The Special Relationship is Now Pretty Ordinary
You knew that sooner or later, this was coming. From the Guardian:
UK officials are tightening security when handling sensitive trade documents to prevent them from falling into US hands amid Donald Trump’s tariff war, the Guardian can reveal.
In an indication of the strains on the “special relationship”, British civil servants have changed document-handling guidance, adding higher classifications to some trade negotiation documents in order to better shield them from American eyes, sources told the Guardian.
[snip]
Before Trump’s inauguration, UK trade documents related to US talks were generally marked “Official – sensitive (UK eyes only)”, according to examples seen by the Guardian, and officials were allowed to share these on internal email chains. This classification stood while British officials attempted to negotiate with Joe Biden’s administration, even after a full-blown trade deal was ruled out by the White House.

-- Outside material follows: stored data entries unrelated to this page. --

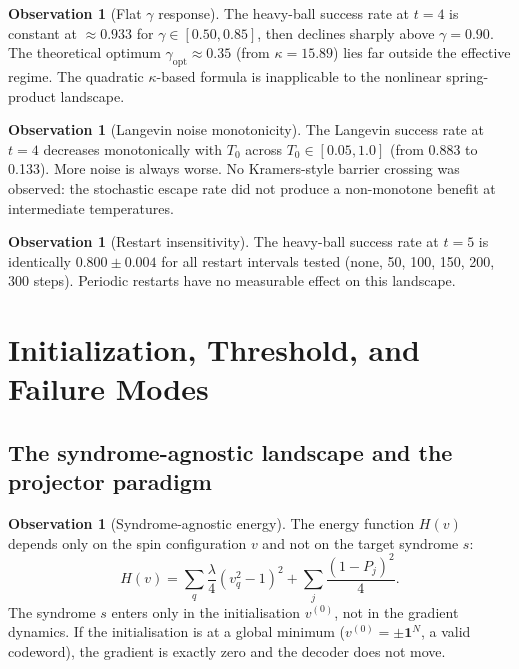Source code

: \documentclass[12pt,a4paper]{article}
\theoremstyle{plain}
\theoremstyle{definition}
\newtheorem{observation}[theorem]{Observation}
\theoremstyle{remark}
\begin{document}
\begin{observation}[Flat $\gamma$ response]\label{obs:gamma_flat}
The heavy-ball success rate at $t=4$ is constant at $\approx 0.933$ for
$\gamma \in [0.50, 0.85]$, then declines sharply above $\gamma = 0.90$.
The theoretical optimum $\gamma_{\mathrm{opt}} \approx 0.35$
(from $\kappa = 15.89$) lies far outside the effective regime.
The quadratic $\kappa$-based formula is inapplicable to the nonlinear
spring-product landscape.
\end{observation}

\begin{observation}[Langevin noise monotonicity]\label{obs:langevin_mono}
The Langevin success rate at $t=4$ decreases monotonically with $T_0$
across $T_0 \in [0.05, 1.0]$ (from 0.883 to 0.133).
More noise is always worse.
No Kramers-style barrier crossing was observed: the stochastic escape rate
did not produce a non-monotone benefit at intermediate temperatures.
\end{observation}

\begin{observation}[Restart insensitivity]\label{obs:restart}
The heavy-ball success rate at $t=5$ is identically $0.800 \pm 0.004$
for all restart intervals tested (none, 50, 100, 150, 200, 300 steps).
Periodic restarts have no measurable effect on this landscape.
\end{observation}

\section{Initialization, Threshold, and Failure Modes}\label{sec:threshold}

\subsection{The syndrome-agnostic landscape and the projector paradigm}

\begin{observation}[Syndrome-agnostic energy]\label{obs:agnostic}
The energy function $H(v)$ depends only on the spin configuration $v$
and not on the target syndrome $s$:
\[
  H(v) = \sum_q \frac{\lambda}{4}(v_q^2-1)^2 + \sum_j \frac{(1-P_j)^2}{4}.
\]
The syndrome $s$ enters only in the initialisation $v^{(0)}$, not in the
gradient dynamics.
If the initialisation is at a global minimum ($v^{(0)} = \pm\bm{1}^N$,
a valid codeword), the gradient is exactly zero and the decoder does not
move.
\end{observation}
\end{document}
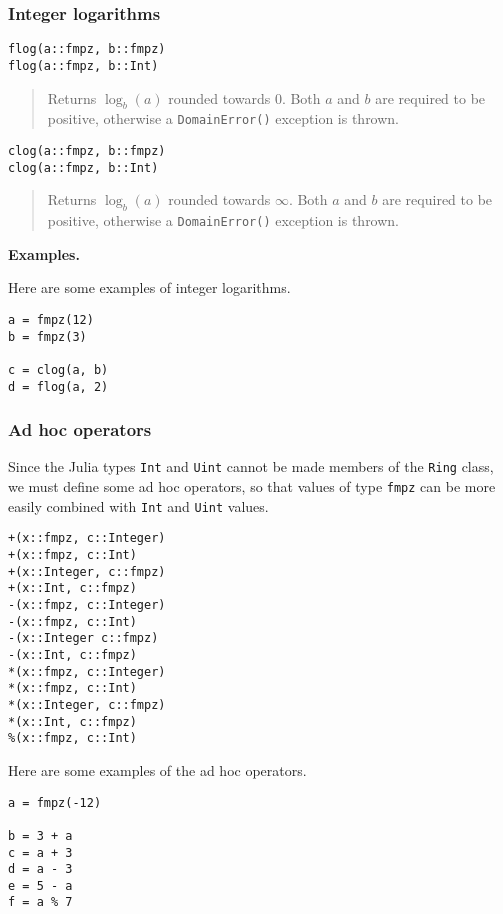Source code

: \documentclass[a4paper,10pt]{article}
\newcommand{\code}{\lstinline}
\newcommand{\desc}[1]{\vspace{-3mm}\begin{quote}#1\end{quote}}
\begin{document}
{{\subsubsection{Integer logarithms}

\begin{lstlisting}
flog(a::fmpz, b::fmpz)
flog(a::fmpz, b::Int)
\end{lstlisting}

\desc{Returns $\log_b(a)$ rounded towards $0$. Both $a$ and $b$ are required
to be positive, otherwise a \code{DomainError()} exception is thrown.}

\begin{lstlisting}
clog(a::fmpz, b::fmpz)
clog(a::fmpz, b::Int)
\end{lstlisting}

\desc{Returns $\log_b(a)$ rounded towards $\infty$. Both $a$ and $b$ are required
to be positive, otherwise a \code{DomainError()} exception is thrown.}

\textbf{Examples.}

Here are some examples of integer logarithms.

\begin{lstlisting}
a = fmpz(12)
b = fmpz(3)

c = clog(a, b)
d = flog(a, 2)
\end{lstlisting}

\subsubsection{Ad hoc operators}

Since the Julia types \code{Int} and \code{Uint} cannot be made members of the
\code{Ring} class, we must define some ad hoc operators, so that values of type
\code{fmpz} can be more easily combined with \code{Int} and \code{Uint} values.

\begin{lstlisting}
+(x::fmpz, c::Integer)
+(x::fmpz, c::Int)
+(x::Integer, c::fmpz)
+(x::Int, c::fmpz)
-(x::fmpz, c::Integer)
-(x::fmpz, c::Int)
-(x::Integer c::fmpz)
-(x::Int, c::fmpz)
*(x::fmpz, c::Integer)
*(x::fmpz, c::Int)
*(x::Integer, c::fmpz)
*(x::Int, c::fmpz)
%(x::fmpz, c::Int)
\end{lstlisting}

Here are some examples of the ad hoc operators.

\begin{lstlisting}
a = fmpz(-12)

b = 3 + a
c = a + 3
d = a - 3
e = 5 - a
f = a % 7
\end{lstlisting}

}}
\end{document}
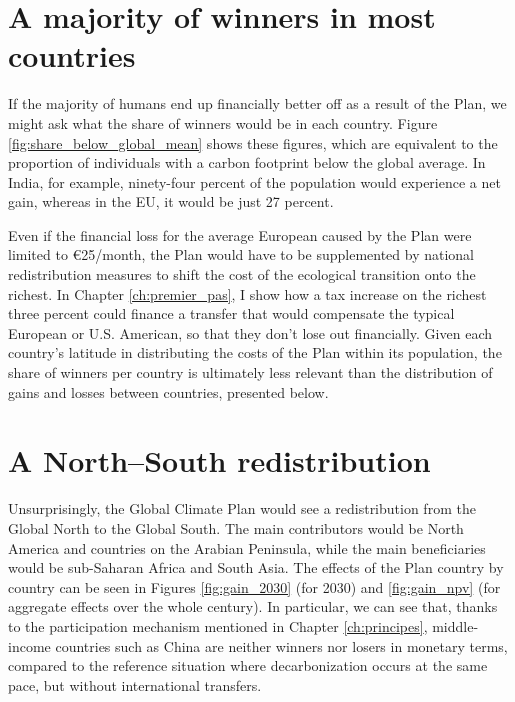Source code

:\documentclass[a5paper,english,openany]{memoir}
\begin{document}
\section*{A majority of winners in most countries}

If the majority of humans end up %
financially better off as a result of the Plan, we might ask what the share of winners would be in each country. Figure \ref{fig:share_below_global_mean} shows these figures, which are equivalent to the proportion of individuals with a carbon footprint below the global average. In India, for example, ninety-four percent of the population would experience a net gain, %
whereas %
in the EU, %
it %
would be just 27 percent. %

Even if the financial loss for the average European caused by the Plan were limited to %
\euro{}25/month, the Plan would have to be supplemented by national redistribution measures to shift the cost of the ecological transition %
onto the richest. In Chapter \ref{ch:premier_pas}, I show how a tax increase on the richest %
three percent %
could finance a transfer that would compensate the typical European or U.S. American, so that they don't lose out financially. Given each country's latitude in distributing the costs of the Plan within its population, the share of winners per country is ultimately less relevant %
than the distribution of gains and losses between countries, presented below.


\section*{A North--South redistribution}

Unsurprisingly, the Global Climate Plan would see a redistribution from the Global North to the Global South. The main contributors would be North America and countries on the Arabian Peninsula, while the main beneficiaries would be sub-Saharan Africa and South Asia. The effects of the Plan country by country can be seen in Figures \ref{fig:gain_2030} (for 2030) and \ref{fig:gain_npv} (for aggregate effects over the whole century). In particular, we can see that, thanks to the participation mechanism mentioned in Chapter \ref{ch:principes}, middle-income countries such as China are neither winners nor losers in monetary terms, compared to the reference situation where decarbonization occurs %
at the same pace, %
but without international transfers. 
\end{document}
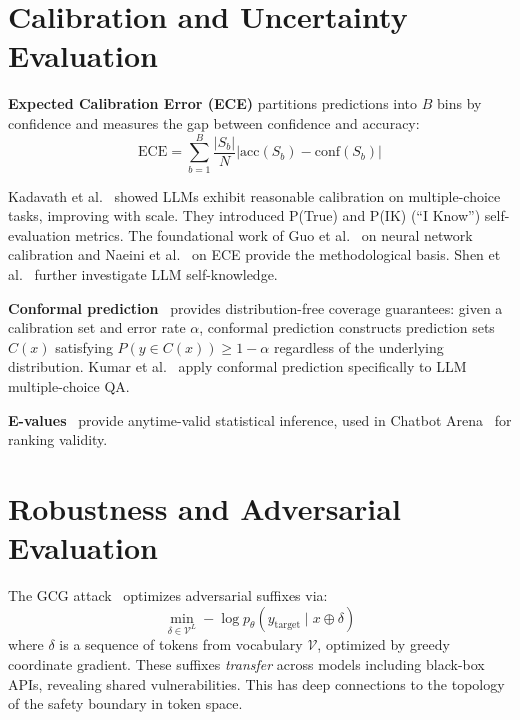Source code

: \documentclass[11pt]{article}
\begin{document}
\section{Calibration and Uncertainty Evaluation}
\label{sec:calibration}

\textbf{Expected Calibration Error (ECE)} partitions predictions into $B$ bins by confidence and measures the gap between confidence and accuracy:
\begin{equation}
\text{ECE} = \sum_{b=1}^{B} \frac{|S_b|}{N} |\text{acc}(S_b) - \text{conf}(S_b)|
\end{equation}

Kadavath et al.~\cite{kadavath2022language} showed LLMs exhibit reasonable calibration on multiple-choice tasks, improving with scale. They introduced P(True) and P(IK) (``I Know'') self-evaluation metrics. The foundational work of Guo et al.~\cite{guo2017calibration} on neural network calibration and Naeini et al.~\cite{naeini2015ece} on ECE provide the methodological basis. Shen et al.~\cite{shen2023largelm} further investigate LLM self-knowledge.

\textbf{Conformal prediction}~\cite{stutz2023conformal,angelopoulos2022conformal} provides distribution-free coverage guarantees: given a calibration set and error rate $\alpha$, conformal prediction constructs prediction sets $C(x)$ satisfying $P(y \in C(x)) \geq 1 - \alpha$ regardless of the underlying distribution. Kumar et al.~\cite{kumar2023conformal} apply conformal prediction specifically to LLM multiple-choice QA.

\textbf{E-values}~\cite{vovk2021evalues} provide anytime-valid statistical inference, used in Chatbot Arena~\cite{chiang2024chatbot} for ranking validity.

\section{Robustness and Adversarial Evaluation}
\label{sec:robustness}

The GCG attack~\cite{zou2023universal} optimizes adversarial suffixes via:
\begin{equation}
\min_{\delta \in \mathcal{V}^L} -\log p_\theta(y_{\text{target}} \mid x \oplus \delta)
\end{equation}
where $\delta$ is a sequence of tokens from vocabulary $\mathcal{V}$, optimized by greedy coordinate gradient. These suffixes \emph{transfer} across models including black-box APIs, revealing shared vulnerabilities. This has deep connections to the topology of the safety boundary in token space.
\end{document}
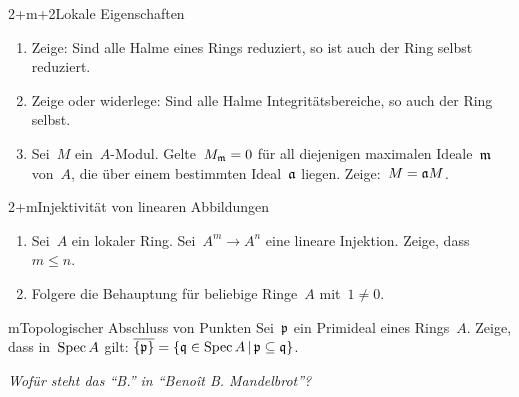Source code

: \documentclass{uebblatt}
\begin{document}
\begin{aufgabe}{2+m+2}{Lokale Eigenschaften}
\begin{enumerate}
\item Zeige: Sind alle Halme eines Rings reduziert, so ist auch der Ring selbst
reduziert.
\item Zeige oder widerlege: Sind alle Halme Integritätsbereiche, so
auch der Ring selbst.
\item Sei~$M$ ein~$A$-Modul. Gelte~$M_{\mathfrak{m}} = 0$ für all diejenigen maximalen
Ideale~$\mathfrak{m}$ von~$A$, die über einem bestimmten Ideal~$\mathfrak{a}$ liegen. Zeige:~$M
= \mathfrak{a} M$.
\end{enumerate}
\end{aufgabe}

\begin{aufgabe}{2+m}{Injektivität von linearen Abbildungen}
\begin{enumerate}
\item Sei~$A$ ein lokaler Ring. Sei~$A^m \to A^n$ eine lineare Injektion.
Zeige, dass~$m \leq n$.
\item Folgere die Behauptung für beliebige Ringe~$A$ mit~$1 \neq 0$.
\end{enumerate}
\end{aufgabe}

\begin{aufgabe}{m}{Topologischer Abschluss von Punkten}
Sei~$\mathfrak{p}$ ein Primideal eines Rings~$A$. Zeige, dass in~$\operatorname{Spec} A$ gilt:
$\overline{\{\mathfrak{p}\}} = \{ \mathfrak{q} \in \operatorname{Spec} A \,|\, \mathfrak{p} \subseteq \mathfrak{q} \}$.
\end{aufgabe}

\centering
\emph{Wofür steht das "`B."' in "`Benoît B. Mandelbrot"'?}
\end{document}

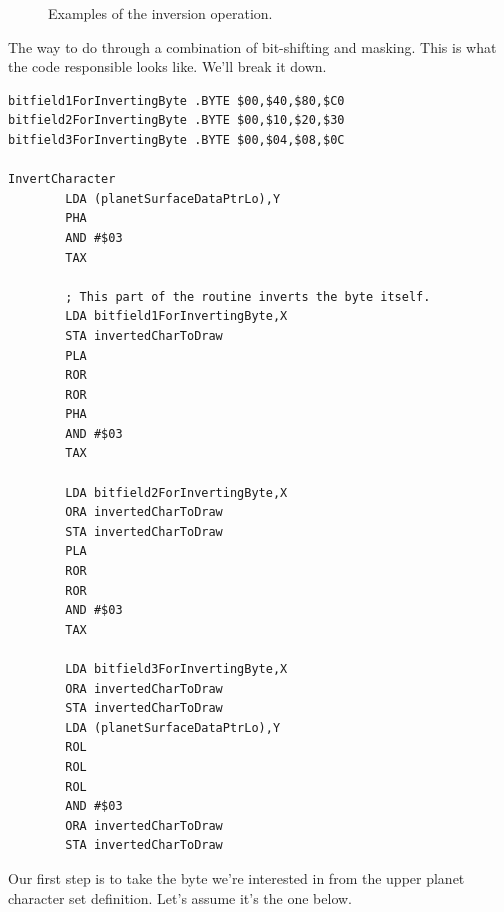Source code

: \begin{figure}[H]
{\begin{adjustbox}{width=10cm,center}
    \end{adjustbox}
  }\caption{Examples of the inversion operation.}
\end{figure}

The way to do through a combination of bit-shifting and masking. This is what the code
responsible looks like. We'll break it down.

\begin{lstlisting}[caption=\icode{InvertSurfaceDataForLowerPlanet}.]
bitfield1ForInvertingByte .BYTE $00,$40,$80,$C0
bitfield2ForInvertingByte .BYTE $00,$10,$20,$30
bitfield3ForInvertingByte .BYTE $00,$04,$08,$0C

InvertCharacter
        LDA (planetSurfaceDataPtrLo),Y
        PHA
        AND #$03
        TAX

        ; This part of the routine inverts the byte itself.
        LDA bitfield1ForInvertingByte,X
        STA invertedCharToDraw
        PLA
        ROR
        ROR
        PHA
        AND #$03
        TAX

        LDA bitfield2ForInvertingByte,X
        ORA invertedCharToDraw
        STA invertedCharToDraw
        PLA
        ROR
        ROR
        AND #$03
        TAX

        LDA bitfield3ForInvertingByte,X
        ORA invertedCharToDraw
        STA invertedCharToDraw
        LDA (planetSurfaceDataPtrLo),Y
        ROL
        ROL
        ROL
        AND #$03
        ORA invertedCharToDraw
        STA invertedCharToDraw
\end{lstlisting}

Our first step is to take the byte we're interested in from the upper planet character set
definition. Let's assume it's the one below.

Now, a far greater proportion of documents and correspondence detailing the negotiating positions being discussed by officials from No 10, the Foreign Office and the Department for Business and Trade come with additional handling instructions to avoid US interception, with some classified as “secret” and “top secret”, sources said. These classifications also carry different guidance on how documents may be shared digitally, in order to avoid interception.
Companies with commercial interests in the UK have also been told to take additional precautions in how they share information with the trade department and No 10, senior business sources said. These include large pharmaceutical companies with operations in the UK and EU.
Trump sure is succeeding with that “disruption” stuff, isn’t he?
Then consider this: if the Foreign Office and Department for Business and Trade are doing this, one can only imagine what the Ministry of Defence is doing along these lines, as well as MI5, MI6, and GCHQ.
Slowly but surely, the Special Relationship is becoming pretty damn ordinary.